══ Data to use

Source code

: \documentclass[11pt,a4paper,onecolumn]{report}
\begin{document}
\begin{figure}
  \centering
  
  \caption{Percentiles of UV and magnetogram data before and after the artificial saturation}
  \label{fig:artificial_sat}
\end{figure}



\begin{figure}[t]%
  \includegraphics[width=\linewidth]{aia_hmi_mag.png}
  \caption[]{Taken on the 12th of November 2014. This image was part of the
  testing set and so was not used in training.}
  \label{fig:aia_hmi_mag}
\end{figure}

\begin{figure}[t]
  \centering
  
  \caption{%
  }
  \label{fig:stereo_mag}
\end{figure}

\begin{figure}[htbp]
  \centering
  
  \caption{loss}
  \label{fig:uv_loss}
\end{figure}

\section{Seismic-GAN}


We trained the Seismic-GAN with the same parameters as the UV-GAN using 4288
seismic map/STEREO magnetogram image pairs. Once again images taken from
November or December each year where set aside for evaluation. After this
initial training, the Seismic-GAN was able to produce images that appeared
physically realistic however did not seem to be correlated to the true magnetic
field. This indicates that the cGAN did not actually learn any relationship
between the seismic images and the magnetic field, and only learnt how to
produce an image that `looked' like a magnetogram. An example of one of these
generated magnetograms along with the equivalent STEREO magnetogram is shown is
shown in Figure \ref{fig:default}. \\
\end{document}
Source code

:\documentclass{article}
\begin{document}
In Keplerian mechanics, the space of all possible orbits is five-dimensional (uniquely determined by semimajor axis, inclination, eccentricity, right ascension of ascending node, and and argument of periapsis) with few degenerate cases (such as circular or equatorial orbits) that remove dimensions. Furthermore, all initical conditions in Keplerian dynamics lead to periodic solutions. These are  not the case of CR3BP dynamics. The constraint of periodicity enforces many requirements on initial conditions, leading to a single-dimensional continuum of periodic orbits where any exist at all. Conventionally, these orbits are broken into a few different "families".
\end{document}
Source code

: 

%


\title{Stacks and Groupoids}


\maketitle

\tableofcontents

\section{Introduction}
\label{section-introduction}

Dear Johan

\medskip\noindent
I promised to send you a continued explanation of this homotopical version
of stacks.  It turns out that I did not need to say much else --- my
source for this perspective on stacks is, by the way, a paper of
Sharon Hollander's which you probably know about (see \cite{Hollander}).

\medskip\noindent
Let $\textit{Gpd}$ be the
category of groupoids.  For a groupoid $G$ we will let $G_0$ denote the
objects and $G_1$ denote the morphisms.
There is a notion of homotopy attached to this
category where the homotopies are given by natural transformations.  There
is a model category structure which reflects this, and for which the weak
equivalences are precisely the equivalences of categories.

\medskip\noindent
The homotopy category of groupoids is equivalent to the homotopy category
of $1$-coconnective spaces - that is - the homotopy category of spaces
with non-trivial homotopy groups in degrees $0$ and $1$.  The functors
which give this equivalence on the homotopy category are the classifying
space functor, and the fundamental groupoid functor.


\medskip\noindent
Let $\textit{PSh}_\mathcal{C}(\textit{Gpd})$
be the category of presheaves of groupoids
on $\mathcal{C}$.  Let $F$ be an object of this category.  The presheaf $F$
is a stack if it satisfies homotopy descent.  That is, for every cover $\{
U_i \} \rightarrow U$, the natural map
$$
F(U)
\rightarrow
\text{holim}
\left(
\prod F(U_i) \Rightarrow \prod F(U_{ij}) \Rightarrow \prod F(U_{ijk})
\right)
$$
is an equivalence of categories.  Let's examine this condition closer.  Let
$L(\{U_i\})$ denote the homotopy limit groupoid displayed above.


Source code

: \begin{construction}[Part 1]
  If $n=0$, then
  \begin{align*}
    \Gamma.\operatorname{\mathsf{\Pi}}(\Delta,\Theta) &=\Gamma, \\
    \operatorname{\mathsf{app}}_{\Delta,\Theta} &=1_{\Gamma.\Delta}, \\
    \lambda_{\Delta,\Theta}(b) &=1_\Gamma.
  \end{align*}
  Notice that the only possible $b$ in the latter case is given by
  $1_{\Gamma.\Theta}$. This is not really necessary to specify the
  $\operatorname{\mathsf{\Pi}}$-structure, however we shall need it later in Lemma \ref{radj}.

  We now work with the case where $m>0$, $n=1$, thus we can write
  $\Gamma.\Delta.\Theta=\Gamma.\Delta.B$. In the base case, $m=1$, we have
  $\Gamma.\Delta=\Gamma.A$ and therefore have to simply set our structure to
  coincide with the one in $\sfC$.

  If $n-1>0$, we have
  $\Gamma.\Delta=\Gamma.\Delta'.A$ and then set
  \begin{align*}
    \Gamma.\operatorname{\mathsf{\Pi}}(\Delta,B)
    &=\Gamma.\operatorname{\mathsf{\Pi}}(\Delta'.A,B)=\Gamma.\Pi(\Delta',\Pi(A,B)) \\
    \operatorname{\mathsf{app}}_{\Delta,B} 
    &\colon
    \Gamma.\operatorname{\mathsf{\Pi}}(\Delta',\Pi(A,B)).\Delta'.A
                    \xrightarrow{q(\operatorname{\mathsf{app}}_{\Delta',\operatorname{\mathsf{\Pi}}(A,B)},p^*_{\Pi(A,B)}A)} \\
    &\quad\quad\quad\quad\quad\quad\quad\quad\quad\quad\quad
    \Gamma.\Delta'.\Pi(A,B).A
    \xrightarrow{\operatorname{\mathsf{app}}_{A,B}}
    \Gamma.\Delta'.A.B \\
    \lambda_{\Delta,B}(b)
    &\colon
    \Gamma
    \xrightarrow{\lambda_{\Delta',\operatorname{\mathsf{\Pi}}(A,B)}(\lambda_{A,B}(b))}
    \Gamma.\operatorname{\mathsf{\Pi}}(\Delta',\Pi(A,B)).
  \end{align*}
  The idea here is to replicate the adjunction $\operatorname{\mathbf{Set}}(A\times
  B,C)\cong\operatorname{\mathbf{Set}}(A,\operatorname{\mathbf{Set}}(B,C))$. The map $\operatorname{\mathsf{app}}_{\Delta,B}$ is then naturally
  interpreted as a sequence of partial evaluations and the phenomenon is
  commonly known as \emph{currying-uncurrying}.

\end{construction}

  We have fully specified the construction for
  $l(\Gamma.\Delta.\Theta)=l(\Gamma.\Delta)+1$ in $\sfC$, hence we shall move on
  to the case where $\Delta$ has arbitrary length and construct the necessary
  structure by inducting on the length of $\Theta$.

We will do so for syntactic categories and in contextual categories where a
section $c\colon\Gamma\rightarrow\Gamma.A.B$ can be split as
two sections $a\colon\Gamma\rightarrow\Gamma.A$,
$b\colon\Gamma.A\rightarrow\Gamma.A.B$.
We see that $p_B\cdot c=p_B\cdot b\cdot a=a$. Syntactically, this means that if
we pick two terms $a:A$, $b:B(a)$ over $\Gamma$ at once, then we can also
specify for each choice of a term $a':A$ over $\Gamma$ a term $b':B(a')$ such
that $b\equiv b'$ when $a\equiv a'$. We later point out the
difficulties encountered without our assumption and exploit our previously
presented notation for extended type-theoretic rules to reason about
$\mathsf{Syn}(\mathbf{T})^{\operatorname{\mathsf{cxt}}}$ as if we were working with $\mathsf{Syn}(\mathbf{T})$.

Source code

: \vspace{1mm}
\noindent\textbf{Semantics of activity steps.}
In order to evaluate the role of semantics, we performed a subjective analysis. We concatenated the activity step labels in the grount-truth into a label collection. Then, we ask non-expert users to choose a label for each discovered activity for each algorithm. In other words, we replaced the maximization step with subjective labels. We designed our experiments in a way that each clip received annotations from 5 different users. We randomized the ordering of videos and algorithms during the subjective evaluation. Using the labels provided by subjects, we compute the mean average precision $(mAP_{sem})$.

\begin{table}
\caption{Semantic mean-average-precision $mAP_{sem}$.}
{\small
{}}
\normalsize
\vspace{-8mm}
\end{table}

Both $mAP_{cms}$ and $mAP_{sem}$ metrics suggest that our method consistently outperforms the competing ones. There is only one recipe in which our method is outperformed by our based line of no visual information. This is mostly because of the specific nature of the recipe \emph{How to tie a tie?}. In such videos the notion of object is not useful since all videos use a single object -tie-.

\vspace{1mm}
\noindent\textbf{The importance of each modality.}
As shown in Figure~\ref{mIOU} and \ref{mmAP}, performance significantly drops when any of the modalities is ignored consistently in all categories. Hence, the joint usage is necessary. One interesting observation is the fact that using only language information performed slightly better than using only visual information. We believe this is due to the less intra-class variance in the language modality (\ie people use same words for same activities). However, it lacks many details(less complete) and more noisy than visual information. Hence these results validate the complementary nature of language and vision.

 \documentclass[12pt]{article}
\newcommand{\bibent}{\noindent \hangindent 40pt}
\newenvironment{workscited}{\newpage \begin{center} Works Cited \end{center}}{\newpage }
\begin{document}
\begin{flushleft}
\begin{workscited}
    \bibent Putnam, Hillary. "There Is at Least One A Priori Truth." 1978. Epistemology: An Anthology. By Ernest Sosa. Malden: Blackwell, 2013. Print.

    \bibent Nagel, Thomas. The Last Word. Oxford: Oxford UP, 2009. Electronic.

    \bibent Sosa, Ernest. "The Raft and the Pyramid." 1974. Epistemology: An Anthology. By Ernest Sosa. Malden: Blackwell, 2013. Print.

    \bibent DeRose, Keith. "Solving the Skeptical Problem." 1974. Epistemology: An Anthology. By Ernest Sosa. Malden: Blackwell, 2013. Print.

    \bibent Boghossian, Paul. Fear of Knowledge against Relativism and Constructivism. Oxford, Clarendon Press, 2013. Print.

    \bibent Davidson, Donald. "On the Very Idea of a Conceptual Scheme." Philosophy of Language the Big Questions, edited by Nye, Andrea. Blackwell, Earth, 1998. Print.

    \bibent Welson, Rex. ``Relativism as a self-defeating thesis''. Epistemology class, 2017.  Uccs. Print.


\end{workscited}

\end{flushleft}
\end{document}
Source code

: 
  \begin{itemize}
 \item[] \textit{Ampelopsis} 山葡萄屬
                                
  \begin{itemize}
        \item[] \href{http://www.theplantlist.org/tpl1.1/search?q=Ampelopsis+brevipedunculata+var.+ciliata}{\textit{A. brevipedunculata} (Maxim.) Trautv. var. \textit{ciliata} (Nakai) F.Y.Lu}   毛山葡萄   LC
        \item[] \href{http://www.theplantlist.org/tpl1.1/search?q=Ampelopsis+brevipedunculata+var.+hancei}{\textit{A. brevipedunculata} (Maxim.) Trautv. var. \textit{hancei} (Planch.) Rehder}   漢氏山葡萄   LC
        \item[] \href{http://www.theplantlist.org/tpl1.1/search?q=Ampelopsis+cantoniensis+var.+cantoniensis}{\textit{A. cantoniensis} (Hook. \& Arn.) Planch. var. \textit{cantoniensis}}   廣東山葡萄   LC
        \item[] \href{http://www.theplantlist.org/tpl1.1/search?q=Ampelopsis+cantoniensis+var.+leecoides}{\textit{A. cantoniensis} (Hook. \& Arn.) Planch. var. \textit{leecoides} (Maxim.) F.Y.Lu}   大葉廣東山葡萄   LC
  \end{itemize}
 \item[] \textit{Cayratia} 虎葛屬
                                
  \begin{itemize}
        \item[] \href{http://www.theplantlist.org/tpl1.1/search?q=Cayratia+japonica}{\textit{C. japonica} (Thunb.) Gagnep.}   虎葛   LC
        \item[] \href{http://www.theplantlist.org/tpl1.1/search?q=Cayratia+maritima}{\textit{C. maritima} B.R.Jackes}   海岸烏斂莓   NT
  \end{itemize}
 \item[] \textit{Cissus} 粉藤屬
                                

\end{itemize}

════

Brief:
Copy the stretch of the records above that runs from the line with "We now work" through the line with "The idea here". Both end lines belong in the copy, and nothing else does.

Problem solution:
  We now work with the case where $m>0$, $n=1$, thus we can write
  $\Gamma.\Delta.\Theta=\Gamma.\Delta.B$. In the base case, $m=1$, we have
  $\Gamma.\Delta=\Gamma.A$ and therefore have to simply set our structure to
  coincide with the one in $\sfC$.

  If $n-1>0$, we have
  $\Gamma.\Delta=\Gamma.\Delta'.A$ and then set
  \begin{align*}
    \Gamma.\operatorname{\mathsf{\Pi}}(\Delta,B)
    &=\Gamma.\operatorname{\mathsf{\Pi}}(\Delta'.A,B)=\Gamma.\Pi(\Delta',\Pi(A,B)) \\
    \operatorname{\mathsf{app}}_{\Delta,B} 
    &\colon
    \Gamma.\operatorname{\mathsf{\Pi}}(\Delta',\Pi(A,B)).\Delta'.A
                    \xrightarrow{q(\operatorname{\mathsf{app}}_{\Delta',\operatorname{\mathsf{\Pi}}(A,B)},p^*_{\Pi(A,B)}A)} \\
    &\quad\quad\quad\quad\quad\quad\quad\quad\quad\quad\quad
    \Gamma.\Delta'.\Pi(A,B).A
    \xrightarrow{\operatorname{\mathsf{app}}_{A,B}}
    \Gamma.\Delta'.A.B \\
    \lambda_{\Delta,B}(b)
    &\colon
    \Gamma
    \xrightarrow{\lambda_{\Delta',\operatorname{\mathsf{\Pi}}(A,B)}(\lambda_{A,B}(b))}
    \Gamma.\operatorname{\mathsf{\Pi}}(\Delta',\Pi(A,B)).
  \end{align*}
  The idea here is to replicate the adjunction $\operatorname{\mathbf{Set}}(A\times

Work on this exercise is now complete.